Des champs aux lignes de production, elles doivent "composer avec des conditions de travail souvent plus difficiles que celles des hommes, dans la mesure où elles sont cantonnées à des emplois occasionnels ou à temps partiel, informels, peu qualifiés" et donc plus précaires.

Même si leur accès aux technologies ou au crédit s'est amélioré depuis 2010, date du dernier rapport de l'Organisation des Nations unies pour l'alimentation et l'agriculture sur le sujet, "la résorption de la plupart des disparités femmes-hommes marque le pas", et certains écarts se sont accentués avec la pandémie de Covid-19.

En s'attaquant à ces inégalités et en donnant "aux femmes les moyens de s'autonomiser, nous ferons un grand pas vers les objectifs d'élimination de la pauvreté" et de la faim, a estimé dans le rapport le directeur général de la FAO,  Qu Dongyu.

Selon cette étude, les femmes représentent plus de la moitié de la main d'oeuvre agricole dans de nombreux pays d'Afrique subsaharienne, et un peu moins de la moitié en Asie du Sud-Est.

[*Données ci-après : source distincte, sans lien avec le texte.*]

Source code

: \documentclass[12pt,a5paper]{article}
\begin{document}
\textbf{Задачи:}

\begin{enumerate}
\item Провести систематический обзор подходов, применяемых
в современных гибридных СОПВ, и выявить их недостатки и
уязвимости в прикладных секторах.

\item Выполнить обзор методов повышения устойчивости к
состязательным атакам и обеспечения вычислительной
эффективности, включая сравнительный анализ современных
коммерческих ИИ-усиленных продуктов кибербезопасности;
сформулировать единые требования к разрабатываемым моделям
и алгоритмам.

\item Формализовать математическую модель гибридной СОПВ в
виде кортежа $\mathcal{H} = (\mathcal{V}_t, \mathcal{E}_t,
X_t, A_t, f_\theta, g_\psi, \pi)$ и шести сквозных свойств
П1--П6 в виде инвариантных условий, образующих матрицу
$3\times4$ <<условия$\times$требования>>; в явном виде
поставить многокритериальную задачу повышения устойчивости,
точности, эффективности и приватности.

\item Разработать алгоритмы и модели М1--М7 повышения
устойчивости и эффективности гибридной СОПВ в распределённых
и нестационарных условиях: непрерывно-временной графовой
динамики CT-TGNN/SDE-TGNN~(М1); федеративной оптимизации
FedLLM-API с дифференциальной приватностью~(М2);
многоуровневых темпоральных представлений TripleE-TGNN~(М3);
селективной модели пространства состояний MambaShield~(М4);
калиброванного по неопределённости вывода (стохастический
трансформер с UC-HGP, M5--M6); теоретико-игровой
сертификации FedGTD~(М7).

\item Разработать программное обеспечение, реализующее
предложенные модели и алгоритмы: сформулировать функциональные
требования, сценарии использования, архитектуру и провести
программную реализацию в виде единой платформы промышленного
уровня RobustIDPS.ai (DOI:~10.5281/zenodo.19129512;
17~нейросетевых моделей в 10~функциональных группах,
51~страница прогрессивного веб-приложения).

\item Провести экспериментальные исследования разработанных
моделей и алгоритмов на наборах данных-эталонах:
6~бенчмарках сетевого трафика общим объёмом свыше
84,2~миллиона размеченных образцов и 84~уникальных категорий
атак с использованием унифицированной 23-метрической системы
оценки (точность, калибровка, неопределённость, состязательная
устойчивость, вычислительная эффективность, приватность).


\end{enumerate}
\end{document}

Elles "occupent une part plus grande des emplois agricoles dans les pays moins développés sur le plan économique, dans la mesure où elles n'ont que très peu de possibilités d'exercer un emploi non agricole", par manque d'éducation notamment.

Un peu partout dans le monde, elles accusent un retard important dans l'accès aux terres, aux intrants (engrais, semences), aux financements ou aux technologies, alors qu'elles sont souvent plus dépendantes de l'agriculture pour survivre. Du fait de ce manque de ressources chez les femmes, les exploitations gérées par des hommes sont 24% plus productives que les leurs à taille égale.

Dans le secteur de l'élevage, elles possèdent généralement moins de bétail, et des animaux moins gros (ovins, caprins).

Répartition "rigide" des rôles

Malgré des avancées, "la part des hommes qui détiennent des droits de propriété ou des droits garantis sur des terres agricoles est deux fois plus élevée que celle des femmes", dans les quelque 40% des pays qui fournissent des données sur la propriété foncière des femmes.

Leur revenu est également inférieur de 18,4% dans le secteur agricole salarié.

De par leur manque de ressources et d'information, "les femmes disposent aussi d'une capacité d'adaptation et de résilience moindre lors de chocs climatiques" ou de crises économiques.

Pendant la première année de la pandémie de Covid-19, "22% des femmes ont perdu leur emploi" dans les industries agroalimentaires, contre seulement 2% des hommes, et l'insécurité alimentaire des femmes s'est "aggravée plus vite que celle des hommes".

D'autre part, "elles ont moins de chances d'accéder à l'entrepreneuriat ou au travail agricole indépendant, et sont engagées dans la production de cultures moins lucratives", en parallèle de leurs tâches domestiques non rémunérées.

Résorber le fossé entre hommes et femmes sur les salaires et la productivité agricole "permettrait d'accroître le PIB mondial de 1%" à hauteur de 1.000 milliards de dollars, selon l'ONU, et de faire baisser de 45 millions le nombre de personnes en situation d'insécurité alimentaire.

Si la majorité des politiques publiques agricoles intègrent ces problématiques, seules 19% d'entre elles affichent l'égalité des genres comme objectif explicite, relève la FAO.

Cela suppose de s'attaquer à une "répartition rigide des rôles fondée sur le genre", et de combler le "manque persistant de données de qualité ventilées selon le sexe, l'âge et d'autres facteurs de différenciation sociale et économique".

Une plus grande autonomisation des agricultrices et travailleuses de l'agroalimentaire, via une meilleure éducation, l'accès à la propriété ou même la garde des enfants, s'avèrerait aussi "extrêmement bénéfique pour le bien-être des femmes et pour la société dans son ensemble", tant sur la santé que sur la qualité de l'alimentation produite.